- Addl. IG Safwat Ghayur
- Native name: صفوت غیور
- Born: 14 July 1959 Karachi, West Pakistan
- Died: 4 August 2010 (aged 51) Peshawar, Khyber Pakhtunkhwa
- Buried: Peshawar, Khyber Pakhtunkhwa
- Allegiance: Pakistan
- Branch: Police Service of Pakistan
- Service years: 1981–2010
- Rank: Addl. Inspector General
- Unit: Frontier Police – Peshawar Branch
- Commands: Commandant Frontier Constabulary Commandant National Police Academy Chief Capital City Police Officer (CCPO)
- Conflicts: War in North-West Pakistan
- Awards: Hilal-e-Shujaat (2010)

= Safwat Ghayur =

Pakistani police officer (1959–2010)

Safwat Ghayur (14 July 1959 – 4 August 2010) was an Additional Inspector General of the Police Service of Pakistan, serving as the commandant of the Frontier Constabulary of Khyber Pakhtunkhwa. Well known for his leadership in the fight against terrorism, he was killed in a suicide attack by the Tehreek-e-Taliban Pakistan.

==Biography==
Safwat Ghayur was the nephew of Pakistan Movement activist Sardar Abdur Rab Nishtar, a cousin of the former Governor of Khyber Pakhtunkhwa, Owais Ahmed Ghani, and a cousin of former Chief of Armed forces General Abdul Waheed Kakar. His brother-in-law, Aftab Ahmad Khan Sherpao, was twice the Chief Minister of the province, as well as Interior Minister of Pakistan.
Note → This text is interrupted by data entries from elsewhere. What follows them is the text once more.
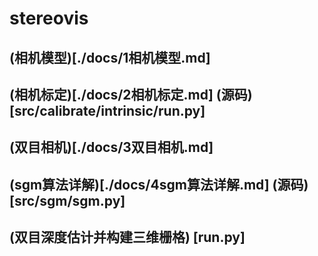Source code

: # stereovis

## (相机模型)[./docs/1相机模型.md]

## (相机标定)[./docs/2相机标定.md] (源码)[src/calibrate/intrinsic/run.py]

## (双目相机)[./docs/3双目相机.md]

## (sgm算法详解)[./docs/4sgm算法详解.md] (源码)[src/sgm/sgm.py]

## (双目深度估计并构建三维栅格) [run.py]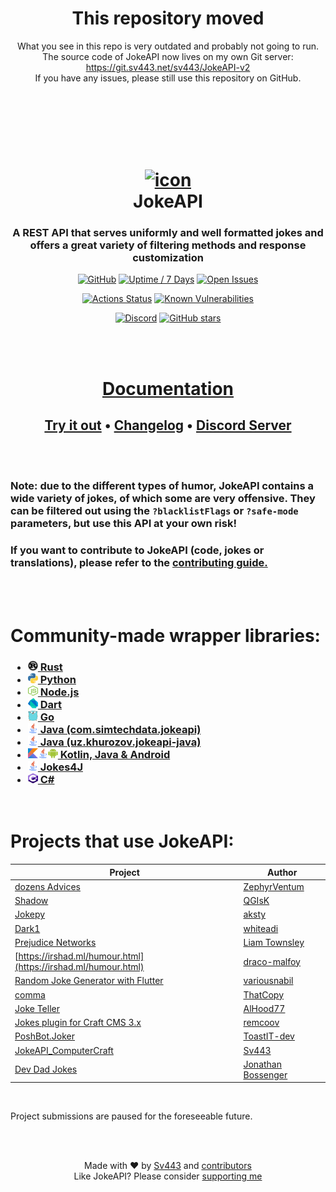 <div align="center" style="text-align:center">

# This repository moved
What you see in this repo is very outdated and probably not going to run.  
The source code of JokeAPI now lives on my own Git server: https://git.sv443.net/sv443/JokeAPI-v2  
If you have any issues, please still use this repository on GitHub.  

<br><br><br><br><br>

# [![icon](https://sv443.net/cdn/jokeapi/icon_readme.png)](#readme)<br>JokeAPI

### A REST API that serves uniformly and well formatted jokes and offers a great variety of filtering methods and response customization

[![GitHub](https://img.shields.io/github/license/Sv443/JokeAPI)](https://sv443.net/LICENSE)
[![Uptime / 7 Days](https://img.shields.io/uptimerobot/ratio/7/m784261094-bff76b959ebb8fc39f7eb2d0)](https://status.sv443.net/)
[![Open Issues](https://img.shields.io/github/issues/Sv443/JokeAPI)](https://github.com/Sv443/JokeAPI/issues)

[![Actions Status](https://github.com/Sv443/JokeAPI/workflows/build/badge.svg)](https://github.com/Sv443/JokeAPI/actions)
[![Known Vulnerabilities](https://snyk.io/test/github/Sv443/JokeAPI/badge.svg)](https://snyk.io/test/github/Sv443/JokeAPI)

[![Discord](https://img.shields.io/discord/565933531214118942)](https://discord.gg/aBH4uRG)
[![GitHub stars](https://img.shields.io/github/stars/Sv443/JokeAPI?style=social)](https://github.com/Sv443/JokeAPI/stargazers)

<br><br>

# [Documentation](https://jokeapi.dev/)

## [Try it out](https://jokeapi.dev/#try-it) &bull; [Changelog](./changelog.md) &bull; [Discord Server](https://dc.sv443.net/)

</div>
<br><br>

### Note: due to the different types of humor, JokeAPI contains a wide variety of jokes, of which some are very offensive. They can be filtered out using the `?blacklistFlags` or `?safe-mode` parameters, but use this API at your own risk!

### If you want to contribute to JokeAPI (code, jokes or translations), please refer to the [contributing guide.](./.github/Contributing.md)

<br><br>

# Community-made wrapper libraries:
<h3>

-   <b><a href="https://github.com/canarado/joketeller#readme"><img src="./docs/static/external/rust.svg" width="16" height="16" /> Rust</a></b>
-   <b><a href="https://github.com/thenamesweretakenalready/Sv443s-JokeAPI-Python-Wrapper#readme"><img src="./docs/static/external/python.svg" width="16" height="16" /> Python</a></b>
-   <b><a href="https://github.com/sahithyandev/sv443-joke-api-js-wrapper#readme"><img src="./docs/static/external/nodejs.svg" width="16" height="16" /> Node.js</a></b>
-   <b><a href="https://github.com/MichaelDark/jokeapi#readme"><img src="./docs/static/external/dartlang.svg" width="16" height="16" /> Dart</a></b>
-   <b><a href="https://github.com/Icelain/jokeapi#readme"><img src="./docs/static/external/golang.svg" width="16" height="16" /> Go</a></b>
-   <b><a href="https://github.com/khurozov/jokeapi-java#readme"><img src="./docs/static/external/java.svg" width="16" height="16" /> Java (com.simtechdata.jokeapi)</a></b>
-   <b><a href="https://github.com/khurozov/jokeapi-java#readme"><img src="./docs/static/external/java.svg" width="16" height="16" /> Java (uz.khurozov.jokeapi-java)</a></b>
-   <b><a href="https://github.com/ethauvin/jokeapi#readme"><img src="./docs/static/external/kotlin.svg" width="16" height="16" /><img src="./docs/static/external/java.svg" width="16" height="16" /><img src="./docs/static/external/android.svg" width="16" height="16" /> Kotlin, Java & Android</a></b>
-   <b><a href="https://github.com/the-codeboy/Jokes4J#readme"><img src="./docs/static/external/java.svg" width="16" height="16" /> Jokes4J</a></b>
-   <b><a href="https://github.com/DanBuxton/JokeAPI-CS-Wrapper#readme"><img src="./docs/static/external/csharp.svg" width="16" height="16" /> C#</a></b>

</h3>
<br>

# Projects that use JokeAPI:

| Project                                                                                                  | Author                                                     |
| -------------------------------------------------------------------------------------------------------- | ---------------------------------------------------------- |
| [dozens Advices](https://github.com/ZephyrVentum/dozens-Advices)                                         | [ZephyrVentum](https://github.com/ZephyrVentum)            |
| [Shadow](https://github.com/QGIsK/Shadow)                                                                | [QGIsK](https://github.com/QGIsK)                          |
| [Jokepy](https://github.com/aksty/Jokepy)                                                                | [aksty](https://github.com/aksty)                          |
| [Dark1](https://github.com/whiteadi/Dark1)                                                               | [whiteadi](https://github.com/whiteadi)                    |
| [Prejudice Networks](https://github.com/LiamTownsley/Prejudice-Networks)                                 | [Liam Townsley](https://github.com/LiamTownsley)           |
| [https://irshad.ml/humour.html](https://irshad.ml/humour.html)                                           | [draco-malfoy](https://github.com/draco-malfoy)            |
| [Random Joke Generator with Flutter](https://github.com/variousnabil/Random-Joke-Generator-with-Flutter) | [variousnabil](https://github.com/variousnabil)            |
| [comma](https://thatcopy.pw/comma)                                                                       | [ThatCopy](https://github.com/ThatCopy)                    |
| [Joke Teller](https://github.com/AlHood77/Joke_Teller)                                                   | [AlHood77](https://github.com/AlHood77)                    |
| [Jokes plugin for Craft CMS 3.x](https://github.com/remcoov/jokes)                                       | [remcoov](https://github.com/remcoov)                      |
| [PoshBot.Joker](https://github.com/ToastIT-dev/PoshBot.Joker)                                            | [ToastIT-dev](https://github.com/ToastIT-dev)              |
| [JokeAPI_ComputerCraft](https://github.com/Sv443/JokeAPI_ComputerCraft)                                  | [Sv443](https://github.com/Sv443)                          |
| [Dev Dad Jokes](https://github.com/jonathanbossenger/devdadjokes)                                        | [Jonathan Bossenger](https://github.com/jonathanbossenger) |

<br>

Project submissions are paused for the foreseeable future.
<!-- [Submit an issue](https://github.com/Sv443/JokeAPI/issues/new/choose) and select `Dependent` to get your project added here -->

<!--
Old list-style dependents:
- [dozens Advices](https://github.com/ZephyrVentum/dozens-Advices) by [ZephyrVentum](https://github.com/ZephyrVentum)
- [Shadow-bot](https://github.com/QGIsK/Shadow-bot) by [QGIsK](https://github.com/QGIsK)
- [Jokepy](https://github.com/aksty/Jokepy) by [aksty](https://github.com/aksty)
- [Dark1](https://github.com/whiteadi/Dark1) by [whiteadi](https://github.com/whiteadi)
- [Prejudice Networks](https://github.com/LiamTownsley/Prejudice-Networks) by [Liam Townsley](https://github.com/LiamTownsley)
- [https://irshad.ml/humour.html](https://irshad.ml/humour.html) by [draco-malfoy](https://github.com/draco-malfoy)
- [Random Joke Generator with Flutter](https://github.com/variousnabil/Random-Joke-Generator-with-Flutter) by [variousnabil](https://github.com/variousnabil)
- [comma](https://thatcopy.pw/comma) by [ThatCopy](https://github.com/ThatCopy)
- [Joke Teller](https://github.com/AlHood77/Joke_Teller) by [AlHood77](https://github.com/AlHood77)
- [Jokes plugin for Craft CMS 3.x](https://github.com/remcoov/jokes) by [remcoov](https://github.com/remcoov)
- [PoshBot.Joker](https://github.com/ToastIT-dev/PoshBot.Joker) by [ToastIT-dev](https://github.com/ToastIT-dev)
- [JokeAPI_ComputerCraft](https://github.com/Sv443/JokeAPI_ComputerCraft) by [Sv443](https://github.com/Sv443)
-->

<br><br>

<div align="center" style="text-align:center">

Made with ❤️ by [Sv443](https://github.com/Sv443) and [contributors](https://github.com/Sv443/JokeAPI/graphs/contributors)  
Like JokeAPI? Please consider [supporting me](https://github.com/sponsors/Sv443)

</div>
Safwat Ghayur joined the Police Service of Pakistan in 1981 (9th CTP) and worked initially as an Assistant Superintendent of Police (ASP), at various stations of Peshawar, and then as Senior Superintendent of Police (SSP) of Peshawar. He became Deputy Commandant in the National Police Academy of Pakistan and later on Capital City Police Officer of Peshawar. Since December 2009, he served as Commandant of the Frontier Constabulary, which acts as a policing force in the semi-autonomous tribal areas of Pakistan. He had gained a reputation for being actively involved in police work, having been shot in the shoulder in 1994 in a shootout with a criminal, and was widely praised as a hero and became a well known police officer in the fight against terrorism.

==Death and legacy==
Safwat Ghayur was killed by a targeted suicide bomb blast at the Frontier Constabulary Chowk, Peshawar on the evening of 4 August 2010, when he was driving away from his office without any special security protocol. A pedestrian was killed on the scene and two others later died in the hospital. Eight kilograms of explosives were used; "the severed head of the suspected bomber, who appeared to be in his teens, was found some 20 feet from the gutted vehicle of Mr Ghayur." Responsibility was claimed by Tehrik-i-Taliban Pakistan.

Interior Minister of Pakistan Rehman Malik honoured him posthumously with the Hilal-e-Shujaat. He was one of the number of police officers killed while in duty from Khyber-Pakhtunkhwa Police; following his colleagues Malik Saad and Abid Ali.